*** Opening of THE DATA ***

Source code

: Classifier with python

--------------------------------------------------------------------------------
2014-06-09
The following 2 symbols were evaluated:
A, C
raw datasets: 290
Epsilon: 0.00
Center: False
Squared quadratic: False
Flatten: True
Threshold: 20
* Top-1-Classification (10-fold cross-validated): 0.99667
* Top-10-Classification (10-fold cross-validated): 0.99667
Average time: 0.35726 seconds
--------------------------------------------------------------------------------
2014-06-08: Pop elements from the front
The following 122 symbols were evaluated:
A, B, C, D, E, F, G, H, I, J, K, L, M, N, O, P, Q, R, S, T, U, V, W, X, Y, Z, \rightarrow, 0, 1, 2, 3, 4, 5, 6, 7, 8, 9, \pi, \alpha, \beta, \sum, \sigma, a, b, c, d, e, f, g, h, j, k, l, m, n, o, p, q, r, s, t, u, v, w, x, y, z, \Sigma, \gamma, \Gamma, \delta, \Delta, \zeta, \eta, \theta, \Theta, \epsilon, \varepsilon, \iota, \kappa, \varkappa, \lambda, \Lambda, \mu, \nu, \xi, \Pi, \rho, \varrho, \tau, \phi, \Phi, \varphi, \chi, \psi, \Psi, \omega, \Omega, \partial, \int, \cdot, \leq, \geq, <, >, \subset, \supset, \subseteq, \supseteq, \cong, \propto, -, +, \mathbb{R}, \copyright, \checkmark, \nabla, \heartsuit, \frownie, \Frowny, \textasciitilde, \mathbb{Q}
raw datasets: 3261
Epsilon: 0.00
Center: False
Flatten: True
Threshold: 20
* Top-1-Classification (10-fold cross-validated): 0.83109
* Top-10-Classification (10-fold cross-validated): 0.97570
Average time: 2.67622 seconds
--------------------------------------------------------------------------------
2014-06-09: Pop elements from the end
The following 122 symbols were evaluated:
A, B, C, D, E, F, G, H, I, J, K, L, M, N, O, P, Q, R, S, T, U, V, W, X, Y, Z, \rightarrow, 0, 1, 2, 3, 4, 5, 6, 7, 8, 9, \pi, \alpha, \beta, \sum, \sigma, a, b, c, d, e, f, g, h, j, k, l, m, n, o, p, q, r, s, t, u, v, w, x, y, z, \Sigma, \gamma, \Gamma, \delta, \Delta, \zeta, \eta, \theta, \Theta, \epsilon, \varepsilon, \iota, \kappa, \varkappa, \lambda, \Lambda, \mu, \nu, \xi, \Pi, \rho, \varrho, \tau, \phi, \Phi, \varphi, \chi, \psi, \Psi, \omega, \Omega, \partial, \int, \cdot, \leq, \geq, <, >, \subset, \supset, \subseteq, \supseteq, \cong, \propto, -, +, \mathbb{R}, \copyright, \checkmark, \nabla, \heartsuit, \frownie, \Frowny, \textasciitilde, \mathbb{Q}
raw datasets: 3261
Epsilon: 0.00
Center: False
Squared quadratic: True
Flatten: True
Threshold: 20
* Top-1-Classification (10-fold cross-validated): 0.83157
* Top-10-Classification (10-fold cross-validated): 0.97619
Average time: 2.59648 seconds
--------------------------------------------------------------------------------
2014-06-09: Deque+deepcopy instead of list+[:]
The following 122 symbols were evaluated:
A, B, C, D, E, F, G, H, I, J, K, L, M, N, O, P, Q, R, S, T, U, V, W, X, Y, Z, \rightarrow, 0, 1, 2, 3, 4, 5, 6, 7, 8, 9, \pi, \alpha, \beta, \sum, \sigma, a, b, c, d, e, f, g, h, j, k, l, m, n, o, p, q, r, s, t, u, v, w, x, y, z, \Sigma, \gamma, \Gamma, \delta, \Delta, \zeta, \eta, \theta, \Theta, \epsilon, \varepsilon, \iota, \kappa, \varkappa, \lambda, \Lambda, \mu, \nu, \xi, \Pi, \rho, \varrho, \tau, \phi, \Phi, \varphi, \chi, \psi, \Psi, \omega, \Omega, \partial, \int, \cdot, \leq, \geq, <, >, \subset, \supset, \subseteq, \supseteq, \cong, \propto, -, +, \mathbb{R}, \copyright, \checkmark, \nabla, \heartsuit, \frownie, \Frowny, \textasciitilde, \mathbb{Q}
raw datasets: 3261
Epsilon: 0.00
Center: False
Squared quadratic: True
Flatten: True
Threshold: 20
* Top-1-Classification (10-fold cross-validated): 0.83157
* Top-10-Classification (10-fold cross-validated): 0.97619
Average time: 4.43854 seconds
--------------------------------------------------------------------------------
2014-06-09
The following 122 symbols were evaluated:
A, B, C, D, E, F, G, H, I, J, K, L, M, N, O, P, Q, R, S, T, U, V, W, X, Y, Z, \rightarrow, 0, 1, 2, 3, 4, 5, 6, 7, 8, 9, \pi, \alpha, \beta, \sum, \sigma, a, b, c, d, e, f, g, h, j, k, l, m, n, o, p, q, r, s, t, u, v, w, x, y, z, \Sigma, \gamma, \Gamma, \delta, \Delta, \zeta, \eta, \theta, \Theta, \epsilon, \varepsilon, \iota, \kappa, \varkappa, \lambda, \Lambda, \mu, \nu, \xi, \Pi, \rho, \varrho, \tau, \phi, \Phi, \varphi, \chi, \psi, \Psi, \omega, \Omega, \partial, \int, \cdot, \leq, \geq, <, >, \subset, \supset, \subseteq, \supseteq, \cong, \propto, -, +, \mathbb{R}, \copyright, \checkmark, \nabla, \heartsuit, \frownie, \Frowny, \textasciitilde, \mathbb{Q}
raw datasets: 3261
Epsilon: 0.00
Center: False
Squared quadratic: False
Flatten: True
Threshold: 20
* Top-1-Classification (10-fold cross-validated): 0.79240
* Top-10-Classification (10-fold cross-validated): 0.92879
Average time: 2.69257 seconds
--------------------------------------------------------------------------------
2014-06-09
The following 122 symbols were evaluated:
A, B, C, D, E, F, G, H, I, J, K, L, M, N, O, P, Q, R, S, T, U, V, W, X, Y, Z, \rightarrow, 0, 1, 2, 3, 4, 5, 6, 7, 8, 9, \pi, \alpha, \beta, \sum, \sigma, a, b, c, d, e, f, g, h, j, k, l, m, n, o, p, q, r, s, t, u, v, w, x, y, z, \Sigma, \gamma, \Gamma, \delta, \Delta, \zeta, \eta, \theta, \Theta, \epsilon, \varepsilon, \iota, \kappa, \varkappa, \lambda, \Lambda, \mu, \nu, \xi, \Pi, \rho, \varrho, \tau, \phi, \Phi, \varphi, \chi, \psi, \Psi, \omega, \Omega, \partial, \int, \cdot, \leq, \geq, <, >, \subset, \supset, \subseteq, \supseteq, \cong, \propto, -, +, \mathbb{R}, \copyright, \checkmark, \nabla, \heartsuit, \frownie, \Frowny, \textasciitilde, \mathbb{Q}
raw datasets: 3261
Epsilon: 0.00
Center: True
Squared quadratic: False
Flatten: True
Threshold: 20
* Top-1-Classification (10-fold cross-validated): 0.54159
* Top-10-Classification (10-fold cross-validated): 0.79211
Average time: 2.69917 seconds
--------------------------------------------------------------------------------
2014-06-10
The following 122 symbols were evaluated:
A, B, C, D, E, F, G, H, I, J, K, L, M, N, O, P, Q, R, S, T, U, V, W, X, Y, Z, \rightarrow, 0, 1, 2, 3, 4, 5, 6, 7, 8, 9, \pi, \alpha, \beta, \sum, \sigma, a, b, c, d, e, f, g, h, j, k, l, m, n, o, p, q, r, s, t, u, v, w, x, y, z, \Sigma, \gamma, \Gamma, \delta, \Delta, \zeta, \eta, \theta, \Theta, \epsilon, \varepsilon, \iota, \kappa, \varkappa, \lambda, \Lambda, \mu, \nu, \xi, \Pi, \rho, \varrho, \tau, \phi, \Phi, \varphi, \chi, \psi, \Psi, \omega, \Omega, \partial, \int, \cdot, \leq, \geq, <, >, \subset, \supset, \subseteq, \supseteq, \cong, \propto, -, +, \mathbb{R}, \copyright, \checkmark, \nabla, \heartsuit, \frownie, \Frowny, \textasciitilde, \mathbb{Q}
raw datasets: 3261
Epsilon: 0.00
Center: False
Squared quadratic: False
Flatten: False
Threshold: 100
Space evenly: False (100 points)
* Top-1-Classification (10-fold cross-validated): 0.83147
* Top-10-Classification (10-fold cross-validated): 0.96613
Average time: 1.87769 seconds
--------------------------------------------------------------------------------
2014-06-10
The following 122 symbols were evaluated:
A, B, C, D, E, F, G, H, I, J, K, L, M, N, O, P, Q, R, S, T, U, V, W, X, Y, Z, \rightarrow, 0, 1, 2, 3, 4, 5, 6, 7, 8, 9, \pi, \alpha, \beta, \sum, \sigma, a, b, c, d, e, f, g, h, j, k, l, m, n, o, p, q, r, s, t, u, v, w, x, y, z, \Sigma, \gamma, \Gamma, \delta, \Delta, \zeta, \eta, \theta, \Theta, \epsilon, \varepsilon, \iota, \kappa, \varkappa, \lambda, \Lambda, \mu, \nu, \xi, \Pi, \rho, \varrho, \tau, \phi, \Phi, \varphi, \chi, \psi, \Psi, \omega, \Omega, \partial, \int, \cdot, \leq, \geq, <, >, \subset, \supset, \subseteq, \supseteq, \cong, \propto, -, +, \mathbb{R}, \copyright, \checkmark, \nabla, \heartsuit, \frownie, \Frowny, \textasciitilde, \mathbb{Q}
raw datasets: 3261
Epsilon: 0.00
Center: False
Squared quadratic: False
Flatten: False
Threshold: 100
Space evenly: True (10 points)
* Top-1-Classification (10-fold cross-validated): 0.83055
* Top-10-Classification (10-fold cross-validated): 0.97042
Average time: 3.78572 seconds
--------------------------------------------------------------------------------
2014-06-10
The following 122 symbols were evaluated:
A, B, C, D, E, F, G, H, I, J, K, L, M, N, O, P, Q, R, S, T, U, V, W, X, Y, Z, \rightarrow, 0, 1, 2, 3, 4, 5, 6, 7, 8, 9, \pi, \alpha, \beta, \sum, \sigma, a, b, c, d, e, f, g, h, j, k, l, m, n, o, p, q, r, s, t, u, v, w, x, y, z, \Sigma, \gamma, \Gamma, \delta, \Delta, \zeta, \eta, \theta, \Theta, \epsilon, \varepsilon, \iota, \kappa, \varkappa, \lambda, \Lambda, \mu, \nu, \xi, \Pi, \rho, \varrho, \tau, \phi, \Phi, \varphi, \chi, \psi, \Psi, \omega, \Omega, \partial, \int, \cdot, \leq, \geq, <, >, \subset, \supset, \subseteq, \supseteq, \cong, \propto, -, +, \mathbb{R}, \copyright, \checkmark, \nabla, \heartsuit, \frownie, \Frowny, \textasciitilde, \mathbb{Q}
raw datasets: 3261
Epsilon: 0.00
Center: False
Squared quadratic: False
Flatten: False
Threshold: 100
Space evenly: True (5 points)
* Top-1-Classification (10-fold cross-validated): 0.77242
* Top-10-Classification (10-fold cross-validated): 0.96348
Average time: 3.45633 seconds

*** Close of THE DATA ***

Reproduce the records above line by line, without any change, up to and including the line that holds "Average time: 0.35726 seconds".

◆ ANSWER TO THIS PROBLEM
Source code

: Classifier with python

--------------------------------------------------------------------------------
2014-06-09
The following 2 symbols were evaluated:
A, C
raw datasets: 290
Epsilon: 0.00
Center: False
Squared quadratic: False
Flatten: True
Threshold: 20
* Top-1-Classification (10-fold cross-validated): 0.99667
* Top-10-Classification (10-fold cross-validated): 0.99667
Average time: 0.35726 seconds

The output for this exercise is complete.